[
Lists Home |
Date Index |
Thread Index
]
> From: Amelia A Lewis [mailto:amyzing@talsever.com]
> Sent: Saturday, August 03, 2002 11:00 PM
> To: Uche Ogbuji
> Cc: xml-dev@lists.xml.org
> Subject: Re: [xml-dev] Re: URIs, concrete (was Re: [xml-dev] Un-ask the
> question)
>
>
> I'm going to be an irritating little git, Uche. Sorry.
>
> On Sat, 2002-08-03 at 15:30, Uche Ogbuji wrote:
> > [Amy wrote:]
> > > Sorry, do we have any escaping rules? I don't recall seeing such a
> > > thing in the Namespaces rec (I'm not considering the anyURI
> type in W3C
> > > XML Schema; does that have escaping rules? Or interesting rules for
> > > comparison? *sigh* Guess I'll go look ...).
> >
> > Yes we do. For example:
> >
> > http://bête.com
> >
> > Is an invalid URI, and thus an invalid namespace name. It must
> be escaped to
> >
> > http://b%eate.com
> >
> > One thing I don't know is how this URI restriction interacts
> with the recent
> > opening up of DNS to i18n.
>
> I can't actually find a justification for this. It isn't in the
> Namespaces recommendation, which is fairly silent on what a URI is.
And that's A Good Thing.
> Instead, the recommendation points at RFC 2396. Section 2 of RFC 2396
> discusses representations of URIs, and the generalized escape mechanism.
Yes.
> It is important to note, however, that the RFC delegates *all* authority
> over which characters are reserved for which components to the component
> ... that is, to the URI registration specification subsection dealing
> with that particular part of that particular URI scheme.
I disagree. Section 2:
<quote>
URI consist of a restricted set of characters, primarily chosen to aid
transcribability and usability both in computer systems and in non-computer
communications. Characters used conventionally as delimiters around URI were
excluded.
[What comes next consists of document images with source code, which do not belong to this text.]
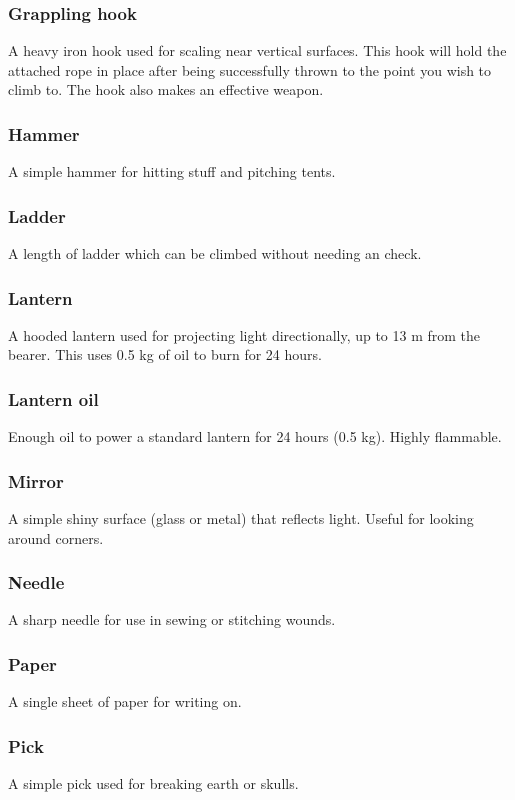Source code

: \documentclass[a4paper,11pt,oneside]{book}
\newcommand{\textlf}[1]{\textbf{\titlecap{#1}}}
\begin{document}
\subsubsection{Grappling hook}
A heavy iron hook used for scaling near vertical surfaces. This hook will hold the attached rope in place after being successfully thrown to the point you wish to climb to. The hook also makes an effective weapon.

\subsubsection{Hammer}
A simple hammer for hitting stuff and pitching tents.

\subsubsection{Ladder}
A length of ladder which can be climbed without needing an \textlf{Athletics} check.

\subsubsection{Lantern}
A hooded lantern used for projecting \textlf{full} light directionally, up to 13 m from the bearer. This uses 0.5 kg of oil to burn for 24 hours.

\subsubsection{Lantern oil}
Enough oil to power a standard lantern for 24 hours (0.5 kg). Highly flammable.

\subsubsection{Mirror}
A simple shiny surface (glass or metal) that reflects light. Useful for looking around corners.

\subsubsection{Needle}
A sharp needle for use in sewing or stitching wounds.

\subsubsection{Paper}
A single sheet of paper for writing on.

\subsubsection{Pick}
A simple pick used for breaking earth or skulls.
\end{document}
The restricted set of characters consists of digits, letters, and
a few graphic symbols were chosen from those common to most of the character
encodings and input facilities available to Internet users.
uric = reserved | unreserved | escaped
Within a URI, characters are either used as delimiters, or to represent
strings of data (octets) within the delimited portions. Octets are either
represented directly by a character (using the US-ASCII character for that
octet [ASCII]) or by an escape encoding. This representation is elaborated
below.
</quote>
So a URI by definition consists only of US-ASCII characters. Independantly
of the scheme.
> Or in other, other words, you may well have a requirement that URIs be
> legal and valid, per the scheme's constraints, before it is transformed
> into a namespace name. Once it has been so transformed, it is not
> possible to unescape it. Since the escape mechanism happens before a
> namespace name can be used, and there is no valid unescape mechanism,
> then it does not make sense to speak of an escape mechanism. What you
> have, instead, is just a string of characters. This string should
> follow the rules to create a valid URI in some scheme, encoded for
> computer-based transmission, but it doesn't matter, because the
> namespace recommendation says you can't modify it, or interpret it, in
> any useful fashion.
>
> Note that your example, above, is an invalid URI for computer
> transmission, but would be allowed, pretty explicitly, by RFC 2396. So
Nope. There's no distrinction between a "URI" and a "URI for computer
transmission". There is no such thing as a "unescaped" URI. After unescaping
URI-reserved characters, it stops being a URI.
> blame the mess on TimBL, maybe. But it seems fairly clear that there is
> no two-way activity happening. If you get something that contains
> %61%6d%79, you are *not* allowed to read it as 'amy'. The namespaces
> recommendation gives you no permission to unescape the encoded
> characters.
Indeed.
Julian
|